EXTRACTED INFORMATION:
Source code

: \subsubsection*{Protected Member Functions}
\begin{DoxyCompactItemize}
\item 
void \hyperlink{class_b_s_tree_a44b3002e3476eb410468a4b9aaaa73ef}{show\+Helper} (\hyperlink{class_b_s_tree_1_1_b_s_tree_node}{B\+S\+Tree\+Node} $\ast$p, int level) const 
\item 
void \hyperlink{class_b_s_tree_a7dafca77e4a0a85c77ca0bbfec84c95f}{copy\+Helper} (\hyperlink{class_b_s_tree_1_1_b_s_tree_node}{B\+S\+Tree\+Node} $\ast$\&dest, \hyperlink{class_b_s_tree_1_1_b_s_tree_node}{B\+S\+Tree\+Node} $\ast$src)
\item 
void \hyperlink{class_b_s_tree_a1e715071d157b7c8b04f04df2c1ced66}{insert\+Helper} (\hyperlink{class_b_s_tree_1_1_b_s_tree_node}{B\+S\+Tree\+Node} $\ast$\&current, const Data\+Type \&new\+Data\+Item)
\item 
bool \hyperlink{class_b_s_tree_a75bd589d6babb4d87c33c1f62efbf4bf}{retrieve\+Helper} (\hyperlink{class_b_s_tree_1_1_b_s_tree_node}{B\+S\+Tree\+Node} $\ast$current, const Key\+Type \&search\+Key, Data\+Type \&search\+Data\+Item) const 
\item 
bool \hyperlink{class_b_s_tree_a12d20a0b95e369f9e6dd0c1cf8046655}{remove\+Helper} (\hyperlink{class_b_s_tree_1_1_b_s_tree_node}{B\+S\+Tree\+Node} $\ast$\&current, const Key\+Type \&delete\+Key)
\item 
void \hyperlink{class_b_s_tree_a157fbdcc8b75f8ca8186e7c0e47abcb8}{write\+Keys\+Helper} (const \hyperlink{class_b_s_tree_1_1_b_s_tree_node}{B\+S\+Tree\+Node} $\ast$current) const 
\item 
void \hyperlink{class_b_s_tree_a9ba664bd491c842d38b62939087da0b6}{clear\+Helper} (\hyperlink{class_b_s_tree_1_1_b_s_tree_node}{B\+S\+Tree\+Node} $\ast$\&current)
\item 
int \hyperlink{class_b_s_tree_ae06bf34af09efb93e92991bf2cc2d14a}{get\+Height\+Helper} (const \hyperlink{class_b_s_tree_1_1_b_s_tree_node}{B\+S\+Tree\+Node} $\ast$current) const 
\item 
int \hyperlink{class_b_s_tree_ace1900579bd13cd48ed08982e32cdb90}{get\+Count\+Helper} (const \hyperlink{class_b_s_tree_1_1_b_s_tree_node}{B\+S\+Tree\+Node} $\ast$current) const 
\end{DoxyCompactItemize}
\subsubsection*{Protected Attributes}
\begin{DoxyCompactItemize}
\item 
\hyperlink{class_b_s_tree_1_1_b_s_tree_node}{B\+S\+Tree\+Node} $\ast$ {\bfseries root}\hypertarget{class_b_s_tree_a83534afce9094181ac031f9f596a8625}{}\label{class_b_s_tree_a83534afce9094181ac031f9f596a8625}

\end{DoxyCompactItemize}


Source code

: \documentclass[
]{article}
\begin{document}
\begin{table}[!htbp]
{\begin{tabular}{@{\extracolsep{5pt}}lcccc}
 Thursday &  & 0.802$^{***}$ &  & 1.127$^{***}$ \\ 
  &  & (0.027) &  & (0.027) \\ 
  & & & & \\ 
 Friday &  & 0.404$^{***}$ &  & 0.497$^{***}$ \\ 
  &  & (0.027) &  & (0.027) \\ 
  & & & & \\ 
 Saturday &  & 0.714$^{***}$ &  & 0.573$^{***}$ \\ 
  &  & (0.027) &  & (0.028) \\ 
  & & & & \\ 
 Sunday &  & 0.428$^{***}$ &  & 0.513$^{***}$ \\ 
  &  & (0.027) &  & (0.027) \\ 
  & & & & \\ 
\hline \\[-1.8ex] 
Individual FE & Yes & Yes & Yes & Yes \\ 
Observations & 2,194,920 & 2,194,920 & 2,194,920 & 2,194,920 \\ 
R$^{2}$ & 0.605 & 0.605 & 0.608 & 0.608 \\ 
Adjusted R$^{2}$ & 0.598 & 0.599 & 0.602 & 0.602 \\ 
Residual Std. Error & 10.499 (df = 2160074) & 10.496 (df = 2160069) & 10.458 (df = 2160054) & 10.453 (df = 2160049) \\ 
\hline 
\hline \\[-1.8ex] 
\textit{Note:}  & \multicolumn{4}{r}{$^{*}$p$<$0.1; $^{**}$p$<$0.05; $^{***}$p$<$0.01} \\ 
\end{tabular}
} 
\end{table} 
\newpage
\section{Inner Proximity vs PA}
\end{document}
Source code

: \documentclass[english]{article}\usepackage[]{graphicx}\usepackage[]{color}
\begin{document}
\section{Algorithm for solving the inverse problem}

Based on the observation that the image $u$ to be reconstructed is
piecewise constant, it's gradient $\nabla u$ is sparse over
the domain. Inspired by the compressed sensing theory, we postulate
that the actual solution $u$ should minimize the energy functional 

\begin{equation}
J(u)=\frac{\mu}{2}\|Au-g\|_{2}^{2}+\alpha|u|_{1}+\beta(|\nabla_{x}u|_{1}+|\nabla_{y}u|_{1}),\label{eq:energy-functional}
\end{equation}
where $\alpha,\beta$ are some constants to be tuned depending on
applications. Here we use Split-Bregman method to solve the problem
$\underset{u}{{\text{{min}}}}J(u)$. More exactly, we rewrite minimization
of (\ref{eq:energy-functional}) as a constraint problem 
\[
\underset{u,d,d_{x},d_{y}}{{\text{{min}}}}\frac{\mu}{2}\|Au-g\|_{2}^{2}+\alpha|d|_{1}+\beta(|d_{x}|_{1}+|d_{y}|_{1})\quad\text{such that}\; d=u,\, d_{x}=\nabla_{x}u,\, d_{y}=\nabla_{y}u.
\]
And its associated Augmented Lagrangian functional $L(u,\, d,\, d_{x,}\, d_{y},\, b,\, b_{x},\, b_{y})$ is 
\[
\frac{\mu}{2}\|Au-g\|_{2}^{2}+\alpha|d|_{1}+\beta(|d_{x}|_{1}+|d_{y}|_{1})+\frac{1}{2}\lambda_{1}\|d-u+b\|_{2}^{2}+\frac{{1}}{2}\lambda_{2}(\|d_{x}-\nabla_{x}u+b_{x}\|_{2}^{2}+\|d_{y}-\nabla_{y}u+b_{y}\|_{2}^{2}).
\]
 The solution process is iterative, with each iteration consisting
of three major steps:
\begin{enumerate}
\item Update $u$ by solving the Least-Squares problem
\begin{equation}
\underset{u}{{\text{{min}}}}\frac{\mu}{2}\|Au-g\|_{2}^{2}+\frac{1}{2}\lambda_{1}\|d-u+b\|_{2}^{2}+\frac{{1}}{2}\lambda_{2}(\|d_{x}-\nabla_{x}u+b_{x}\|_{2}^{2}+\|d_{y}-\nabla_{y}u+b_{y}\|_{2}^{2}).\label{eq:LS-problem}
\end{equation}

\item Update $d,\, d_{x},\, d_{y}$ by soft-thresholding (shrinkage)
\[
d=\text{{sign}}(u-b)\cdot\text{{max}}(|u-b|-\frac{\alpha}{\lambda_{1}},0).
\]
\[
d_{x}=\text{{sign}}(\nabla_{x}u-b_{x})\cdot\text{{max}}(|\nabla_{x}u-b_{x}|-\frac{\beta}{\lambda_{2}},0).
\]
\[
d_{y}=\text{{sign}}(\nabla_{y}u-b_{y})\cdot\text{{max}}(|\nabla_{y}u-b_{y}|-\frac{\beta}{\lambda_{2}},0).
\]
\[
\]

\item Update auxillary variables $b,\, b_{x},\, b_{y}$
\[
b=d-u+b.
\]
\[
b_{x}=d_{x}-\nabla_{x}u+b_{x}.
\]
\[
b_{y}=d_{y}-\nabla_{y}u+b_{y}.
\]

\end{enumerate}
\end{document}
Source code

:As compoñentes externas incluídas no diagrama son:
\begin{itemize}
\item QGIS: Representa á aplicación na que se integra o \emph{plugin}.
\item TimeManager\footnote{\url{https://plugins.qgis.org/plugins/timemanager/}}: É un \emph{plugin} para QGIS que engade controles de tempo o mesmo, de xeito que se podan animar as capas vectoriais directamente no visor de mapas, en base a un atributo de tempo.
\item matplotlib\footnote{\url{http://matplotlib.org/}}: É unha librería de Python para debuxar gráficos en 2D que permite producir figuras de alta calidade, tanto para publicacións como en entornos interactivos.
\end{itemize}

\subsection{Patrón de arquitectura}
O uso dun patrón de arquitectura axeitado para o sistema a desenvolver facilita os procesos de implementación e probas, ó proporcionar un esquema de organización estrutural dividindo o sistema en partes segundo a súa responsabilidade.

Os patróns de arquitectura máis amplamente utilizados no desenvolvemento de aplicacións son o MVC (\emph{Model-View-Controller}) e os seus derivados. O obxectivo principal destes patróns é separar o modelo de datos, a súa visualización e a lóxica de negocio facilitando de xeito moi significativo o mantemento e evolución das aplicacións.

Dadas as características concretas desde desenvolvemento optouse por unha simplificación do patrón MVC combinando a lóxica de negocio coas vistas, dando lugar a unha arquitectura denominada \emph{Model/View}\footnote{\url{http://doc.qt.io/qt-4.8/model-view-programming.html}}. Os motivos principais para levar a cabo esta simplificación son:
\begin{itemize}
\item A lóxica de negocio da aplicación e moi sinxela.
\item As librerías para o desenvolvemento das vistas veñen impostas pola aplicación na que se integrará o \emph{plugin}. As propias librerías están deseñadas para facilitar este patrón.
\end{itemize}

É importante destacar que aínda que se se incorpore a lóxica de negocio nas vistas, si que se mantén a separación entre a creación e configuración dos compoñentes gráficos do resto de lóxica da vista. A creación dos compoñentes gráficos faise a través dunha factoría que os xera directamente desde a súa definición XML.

TASK DETAILS: Collect the lines of the data that carry the word "subsubsection".

RESPONSE AREA:
: \subsubsection*{Protected Member Functions}
\subsubsection*{Protected Attributes}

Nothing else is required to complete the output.